(Records from a dataset)
════════
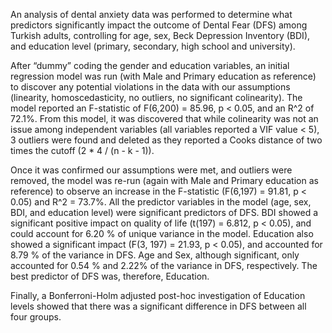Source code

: An analysis of dental anxiety data was performed to determine what predictors
significantly impact the outcome of Dental Fear (DFS) among Turkish adults,
controlling for age, sex, Beck Depression Inventory (BDI), and education level
(primary, secondary, high school and university).

After “dummy” coding the gender and education variables, an initial regression
model was run (with Male and Primary education as reference) to discover any
potential violations in the data with our assumptions (linearity,
homoscedasticity, no outliers, no significant colinearity). The model reported
an F-statistic of F(6,200) = 85.96, p < 0.05, and an R^2 of 72.1%. From this
model, it was discovered that while colinearity was not an issue among
independent variables (all variables reported a VIF value < 5), 3 outliers
were found and deleted as they reported a Cooks distance of two times the
cutoff (2 * 4 / (n - k - 1)).

Once it was confirmed our assumptions were met, and outliers were removed, the
model was re-run (again with Male and Primary education as reference) to observe
an increase in the F-statistic (F(6,197) = 91.81, p < 0.05) and R^2 = 73.7%.
All the predictor variables in the model (age, sex, BDI, and education level)
were significant predictors of DFS. BDI showed a significant positive impact on
quality of life (t(197) = 6.812, p < 0.05), and could account for 6.20 % of
unique variance in the model. Education also showed a significant impact
(F(3, 197) = 21.93, p < 0.05), and accounted for 8.79 % of the variance in
DFS. Age and Sex, although significant, only accounted for 0.54 % and 2.22%
of the variance in DFS, respectively. The best predictor of DFS was, therefore,
Education.

Finally, a Bonferroni-Holm adjusted post-hoc investigation of Education levels
showed that there was a significant difference in DFS between all four groups.
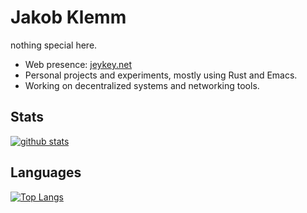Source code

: # Jakob Klemm

nothing special here. 

- Web presence: [jeykey.net](https://jeykey.net)
- Personal projects and experiments, mostly using Rust and Emacs.
- Working on decentralized systems and networking tools.

## Stats

[![github stats](https://readme.jeykey.net?username=jakobklemm&show_icons=true&hide_border=true&count_private=true&theme=dark)](https://github.com/anuraghazra/github-readme-stats)

## Languages

[![Top Langs](https://readme.jeykey.net/top-langs/?username=jakobklemm&show_icons=true&hide_border=true&theme=dark&hide=javascript,html)](https://github.com/anuraghazra/github-readme-stats)

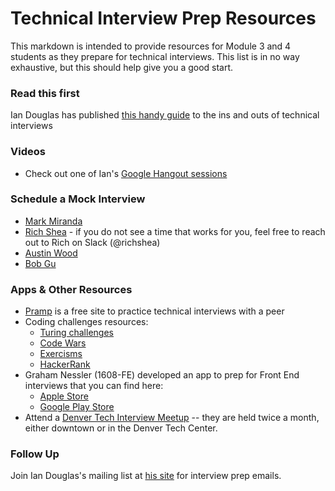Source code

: # Technical Interview Prep Resources

This markdown is intended to provide resources for Module 3 and 4 students as they prepare for technical interviews. This list is in no way exhaustive, but this should help give you a good start.

### Read this first
Ian Douglas has published [this handy guide](https://docs.google.com/document/d/1yWfxxYoCkZgxQrJ5Bn6051OE9a6f7mm5zs72jvqGKx8/edit?usp=sharing) to the ins and outs of technical interviews

### Videos

* Check out one of Ian's [Google Hangout sessions](https://www.youtube.com/watch?v=aXohtMcPT6I)

### Schedule a Mock Interview

* [Mark Miranda](https://markmiranda.youcanbook.me/)
* [Rich Shea](https://richcshea.youcanbook.me/) - if you do not see a time that works for you, feel free to reach out to Rich on Slack (@richshea)
* [Austin Wood](https://austinwood.youcanbook.me/)
* [Bob Gu](https://robertgu.youcanbook.me/)

### Apps & Other Resources

* [Pramp](https://www.pramp.com/#/) is a free site to practice technical interviews with a peer
* Coding challenges resources:
   * [Turing challenges](https://github.com/turingschool/challenges)
   * [Code Wars](https://www.codewars.com/)
   * [Exercisms](http://exercism.io/languages/)
   * [HackerRank](https://www.hackerrank.com/dashboard)
* Graham Nessler (1608-FE) developed an app to prep for Front End interviews that you can find here:
    * [Apple Store](https://itunes.apple.com/us/app/flashcardfe/id1225364104?ls=1&mt=8)
    * [Google Play Store](https://play.google.com/store/apps/details?id=com.grahamnessler.bookmarker&hl=en)
* Attend a [Denver Tech Interview Meetup](https://www.meetup.com/denver-tech-interview-meetup/) -- they are held twice a month, either downtown or in the Denver Tech Center.

### Follow Up
Join Ian Douglas's mailing list at [his site](https://iandouglas.com/technical-coaching/) for interview prep emails.

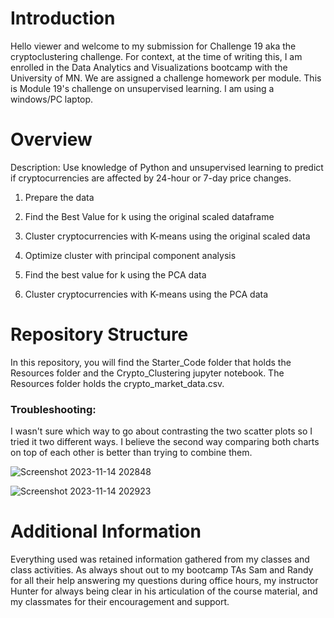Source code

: # Introduction
Hello viewer and welcome to my submission for Challenge 19 aka the cryptoclustering challenge. For context, at the time of writing this, I am enrolled in the Data Analytics and Visualizations bootcamp with the University of MN. We are assigned a challenge homework per module. This is Module 19's challenge on unsupervised learning. I am using a windows/PC laptop.

# Overview
Description: Use knowledge of Python and unsupervised learning to predict if cryptocurrencies are affected by 24-hour or 7-day price changes.

1) Prepare the data

2) Find the Best Value for k using the original scaled dataframe

3) Cluster cryptocurrencies with K-means using the original scaled data

4) Optimize cluster with principal component analysis

5) Find the best value for k using the PCA data

6) Cluster cryptocurrencies with K-means using the PCA data

# Repository Structure
In this repository, you will find the Starter_Code folder that holds the Resources folder and the Crypto_Clustering jupyter notebook. The Resources folder holds the crypto_market_data.csv. 

### Troubleshooting: 

I wasn't sure which way to go about contrasting the two scatter plots so I tried it two different ways. I believe the second way comparing both charts on top of each other is better than trying to combine them.

![Screenshot 2023-11-14 202848](https://github.com/leeangel0428/leaflet-challenge/assets/137225965/6f70420b-657d-48af-93a5-086bc1e90b49)

![Screenshot 2023-11-14 202923](https://github.com/leeangel0428/leaflet-challenge/assets/137225965/df94415b-d9bd-4b01-8933-796c29c24b90)

# Additional Information
Everything used was retained information gathered from my classes and class activities. As always shout out to my bootcamp TAs Sam and Randy for all their help answering my questions during office hours, my instructor Hunter for always being clear in his articulation of the course material, and my classmates for their encouragement and support.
════════
**How to complete this task**. Print exactly the lines above, between the one holding "Ian Douglas has" and the one holding "### Apps & Other Resources", inclusive, and nothing besides.

**Answer box**.
Ian Douglas has published [this handy guide](https://docs.google.com/document/d/1yWfxxYoCkZgxQrJ5Bn6051OE9a6f7mm5zs72jvqGKx8/edit?usp=sharing) to the ins and outs of technical interviews

### Videos

* Check out one of Ian's [Google Hangout sessions](https://www.youtube.com/watch?v=aXohtMcPT6I)

### Schedule a Mock Interview

* [Mark Miranda](https://markmiranda.youcanbook.me/)
* [Rich Shea](https://richcshea.youcanbook.me/) - if you do not see a time that works for you, feel free to reach out to Rich on Slack (@richshea)
* [Austin Wood](https://austinwood.youcanbook.me/)
* [Bob Gu](https://robertgu.youcanbook.me/)

### Apps & Other Resources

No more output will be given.